→ Problem to work on
All entries below are to be returned exactly, with pictures left out.
(Task inputs begins)
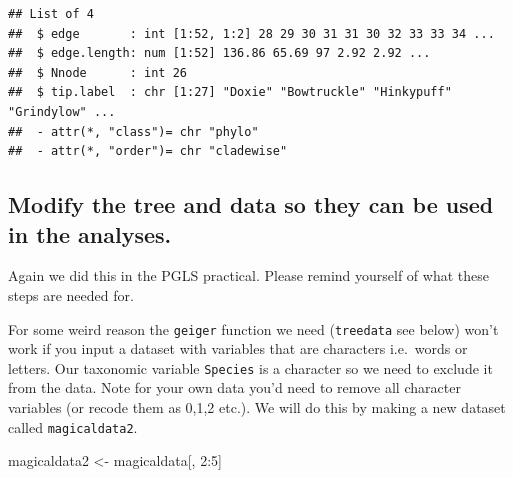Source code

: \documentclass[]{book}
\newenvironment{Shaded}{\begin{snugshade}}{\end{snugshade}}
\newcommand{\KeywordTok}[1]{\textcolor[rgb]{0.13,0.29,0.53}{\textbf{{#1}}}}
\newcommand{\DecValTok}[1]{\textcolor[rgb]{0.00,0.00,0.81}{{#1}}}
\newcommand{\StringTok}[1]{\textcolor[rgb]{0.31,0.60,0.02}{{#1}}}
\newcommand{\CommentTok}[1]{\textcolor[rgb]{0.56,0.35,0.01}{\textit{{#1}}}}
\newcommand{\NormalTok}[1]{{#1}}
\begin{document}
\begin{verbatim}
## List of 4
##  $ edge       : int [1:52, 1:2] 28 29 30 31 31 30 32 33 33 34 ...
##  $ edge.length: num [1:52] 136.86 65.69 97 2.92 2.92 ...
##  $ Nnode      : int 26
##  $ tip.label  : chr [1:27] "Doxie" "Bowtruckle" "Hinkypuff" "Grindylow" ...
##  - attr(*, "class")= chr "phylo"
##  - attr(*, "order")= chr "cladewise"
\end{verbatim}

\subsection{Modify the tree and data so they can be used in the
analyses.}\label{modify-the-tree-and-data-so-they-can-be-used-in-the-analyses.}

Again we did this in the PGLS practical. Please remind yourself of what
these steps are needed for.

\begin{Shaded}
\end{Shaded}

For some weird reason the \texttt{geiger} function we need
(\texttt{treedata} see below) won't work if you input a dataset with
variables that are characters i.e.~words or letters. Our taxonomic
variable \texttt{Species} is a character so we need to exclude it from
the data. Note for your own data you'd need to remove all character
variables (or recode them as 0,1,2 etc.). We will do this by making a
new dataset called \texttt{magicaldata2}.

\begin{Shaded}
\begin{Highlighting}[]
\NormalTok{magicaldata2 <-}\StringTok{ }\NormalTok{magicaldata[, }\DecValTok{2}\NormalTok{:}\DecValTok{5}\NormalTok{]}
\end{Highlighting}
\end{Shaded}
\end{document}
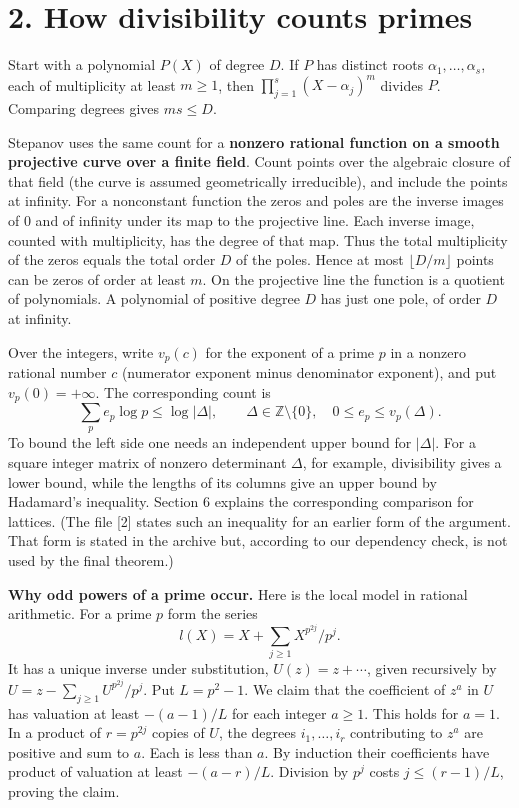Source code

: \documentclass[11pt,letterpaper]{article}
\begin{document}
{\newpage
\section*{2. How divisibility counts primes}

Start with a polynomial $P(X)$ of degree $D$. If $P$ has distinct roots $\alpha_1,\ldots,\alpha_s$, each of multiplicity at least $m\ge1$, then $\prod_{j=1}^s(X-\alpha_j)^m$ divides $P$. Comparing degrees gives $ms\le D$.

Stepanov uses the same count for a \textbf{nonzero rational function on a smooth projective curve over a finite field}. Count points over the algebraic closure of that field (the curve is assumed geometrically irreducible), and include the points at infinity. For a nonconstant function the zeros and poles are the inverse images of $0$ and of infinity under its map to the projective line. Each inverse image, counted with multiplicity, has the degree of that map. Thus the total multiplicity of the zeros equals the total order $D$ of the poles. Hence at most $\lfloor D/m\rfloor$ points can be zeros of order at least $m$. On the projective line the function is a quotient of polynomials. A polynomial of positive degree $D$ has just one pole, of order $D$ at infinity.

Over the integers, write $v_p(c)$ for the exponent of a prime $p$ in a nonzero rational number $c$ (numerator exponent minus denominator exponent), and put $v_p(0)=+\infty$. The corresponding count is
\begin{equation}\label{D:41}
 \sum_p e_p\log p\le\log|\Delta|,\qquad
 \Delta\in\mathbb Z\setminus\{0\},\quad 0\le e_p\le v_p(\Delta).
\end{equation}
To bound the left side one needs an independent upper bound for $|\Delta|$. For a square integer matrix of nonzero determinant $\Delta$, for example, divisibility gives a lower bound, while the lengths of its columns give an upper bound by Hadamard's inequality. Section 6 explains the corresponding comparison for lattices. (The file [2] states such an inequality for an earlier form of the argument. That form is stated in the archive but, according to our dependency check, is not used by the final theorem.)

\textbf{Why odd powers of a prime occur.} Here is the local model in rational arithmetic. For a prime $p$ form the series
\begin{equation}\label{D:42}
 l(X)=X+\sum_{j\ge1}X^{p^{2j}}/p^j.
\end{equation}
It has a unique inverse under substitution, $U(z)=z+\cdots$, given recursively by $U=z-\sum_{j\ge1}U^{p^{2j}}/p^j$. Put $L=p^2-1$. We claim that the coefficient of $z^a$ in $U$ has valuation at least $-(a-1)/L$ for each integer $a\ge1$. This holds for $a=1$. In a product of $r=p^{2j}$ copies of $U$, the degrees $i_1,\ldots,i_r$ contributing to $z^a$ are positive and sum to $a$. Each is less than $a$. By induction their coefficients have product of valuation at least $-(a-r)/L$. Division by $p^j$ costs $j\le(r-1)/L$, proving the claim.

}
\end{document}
(Task inputs ends)
→ Solution
Source code

: \documentclass[]{book}
\newenvironment{Shaded}{\begin{snugshade}}{\end{snugshade}}
\newcommand{\KeywordTok}[1]{\textcolor[rgb]{0.13,0.29,0.53}{\textbf{{#1}}}}
\newcommand{\DecValTok}[1]{\textcolor[rgb]{0.00,0.00,0.81}{{#1}}}
\newcommand{\StringTok}[1]{\textcolor[rgb]{0.31,0.60,0.02}{{#1}}}
\newcommand{\CommentTok}[1]{\textcolor[rgb]{0.56,0.35,0.01}{\textit{{#1}}}}
\newcommand{\NormalTok}[1]{{#1}}
\begin{document}
\begin{verbatim}
## List of 4
##  $ edge       : int [1:52, 1:2] 28 29 30 31 31 30 32 33 33 34 ...
##  $ edge.length: num [1:52] 136.86 65.69 97 2.92 2.92 ...
##  $ Nnode      : int 26
##  $ tip.label  : chr [1:27] "Doxie" "Bowtruckle" "Hinkypuff" "Grindylow" ...
##  - attr(*, "class")= chr "phylo"
##  - attr(*, "order")= chr "cladewise"
\end{verbatim}

\subsection{Modify the tree and data so they can be used in the
analyses.}\label{modify-the-tree-and-data-so-they-can-be-used-in-the-analyses.}

Again we did this in the PGLS practical. Please remind yourself of what
these steps are needed for.

\begin{Shaded}
\end{Shaded}

For some weird reason the \texttt{geiger} function we need
(\texttt{treedata} see below) won't work if you input a dataset with
variables that are characters i.e.~words or letters. Our taxonomic
variable \texttt{Species} is a character so we need to exclude it from
the data. Note for your own data you'd need to remove all character
variables (or recode them as 0,1,2 etc.). We will do this by making a
new dataset called \texttt{magicaldata2}.

\begin{Shaded}
\begin{Highlighting}[]
\NormalTok{magicaldata2 <-}\StringTok{ }\NormalTok{magicaldata[, }\DecValTok{2}\NormalTok{:}\DecValTok{5}\NormalTok{]}
\end{Highlighting}
\end{Shaded}
\end{document}
Source code

: \documentclass[11pt,letterpaper]{article}
\begin{document}
{\newpage
\section*{2. How divisibility counts primes}

Start with a polynomial $P(X)$ of degree $D$. If $P$ has distinct roots $\alpha_1,\ldots,\alpha_s$, each of multiplicity at least $m\ge1$, then $\prod_{j=1}^s(X-\alpha_j)^m$ divides $P$. Comparing degrees gives $ms\le D$.

Stepanov uses the same count for a \textbf{nonzero rational function on a smooth projective curve over a finite field}. Count points over the algebraic closure of that field (the curve is assumed geometrically irreducible), and include the points at infinity. For a nonconstant function the zeros and poles are the inverse images of $0$ and of infinity under its map to the projective line. Each inverse image, counted with multiplicity, has the degree of that map. Thus the total multiplicity of the zeros equals the total order $D$ of the poles. Hence at most $\lfloor D/m\rfloor$ points can be zeros of order at least $m$. On the projective line the function is a quotient of polynomials. A polynomial of positive degree $D$ has just one pole, of order $D$ at infinity.

Over the integers, write $v_p(c)$ for the exponent of a prime $p$ in a nonzero rational number $c$ (numerator exponent minus denominator exponent), and put $v_p(0)=+\infty$. The corresponding count is
\begin{equation}\label{D:41}
 \sum_p e_p\log p\le\log|\Delta|,\qquad
 \Delta\in\mathbb Z\setminus\{0\},\quad 0\le e_p\le v_p(\Delta).
\end{equation}
To bound the left side one needs an independent upper bound for $|\Delta|$. For a square integer matrix of nonzero determinant $\Delta$, for example, divisibility gives a lower bound, while the lengths of its columns give an upper bound by Hadamard's inequality. Section 6 explains the corresponding comparison for lattices. (The file [2] states such an inequality for an earlier form of the argument. That form is stated in the archive but, according to our dependency check, is not used by the final theorem.)

\textbf{Why odd powers of a prime occur.} Here is the local model in rational arithmetic. For a prime $p$ form the series
\begin{equation}\label{D:42}
 l(X)=X+\sum_{j\ge1}X^{p^{2j}}/p^j.
\end{equation}
It has a unique inverse under substitution, $U(z)=z+\cdots$, given recursively by $U=z-\sum_{j\ge1}U^{p^{2j}}/p^j$. Put $L=p^2-1$. We claim that the coefficient of $z^a$ in $U$ has valuation at least $-(a-1)/L$ for each integer $a\ge1$. This holds for $a=1$. In a product of $r=p^{2j}$ copies of $U$, the degrees $i_1,\ldots,i_r$ contributing to $z^a$ are positive and sum to $a$. Each is less than $a$. By induction their coefficients have product of valuation at least $-(a-r)/L$. Division by $p^j$ costs $j\le(r-1)/L$, proving the claim.

}
\end{document}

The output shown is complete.